Copy word for word the lines in the records below, starting at the line with "Create and migrate" and ending at the line with "- [Time dependent". Skip the pictures.

§

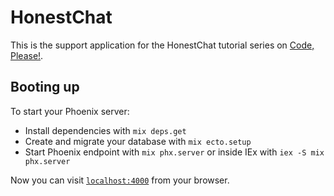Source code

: # HonestChat

This is the support application for the HonestChat tutorial series on [Code, Please!](https://www.youtube.com/channel/UCNbO_7jlwbCV14oLucBHv5Q).

## Booting up

To start your Phoenix server:

  * Install dependencies with `mix deps.get`
  * Create and migrate your database with `mix ecto.setup`
  * Start Phoenix endpoint with `mix phx.server` or inside IEx with `iex -S mix phx.server`

Now you can visit [`localhost:4000`](http://localhost:4000) from your browser.
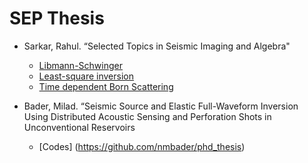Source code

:# SEP Thesis 

- Sarkar, Rahul.  “Selected Topics in Seismic Imaging and Algebra"
     - [Libmann-Schwinger](https://github.com/rsarkar-github/Thesis-Lippmann-Schwinger.git)
     - [Least-square inversion](https://github.com/rsarkar-github/Thesis-InversionLS.git)
     - [Time dependent Born Scattering](https://github.com/rsarkar-github/Thesis-TimeDependentBornScattering)

- Bader, Milad. “Seismic Source and Elastic Full-Waveform Inversion Using Distributed Acoustic Sensing and Perforation Shots in Unconventional Reservoirs 
    - [Codes] (https://github.com/nmbader/phd_thesis)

§

OUTPUT:
  * Create and migrate your database with `mix ecto.setup`
  * Start Phoenix endpoint with `mix phx.server` or inside IEx with `iex -S mix phx.server`

Now you can visit [`localhost:4000`](http://localhost:4000) from your browser.
Source code

:# SEP Thesis 

- Sarkar, Rahul.  “Selected Topics in Seismic Imaging and Algebra"
     - [Libmann-Schwinger](https://github.com/rsarkar-github/Thesis-Lippmann-Schwinger.git)
     - [Least-square inversion](https://github.com/rsarkar-github/Thesis-InversionLS.git)
     - [Time dependent Born Scattering](https://github.com/rsarkar-github/Thesis-TimeDependentBornScattering)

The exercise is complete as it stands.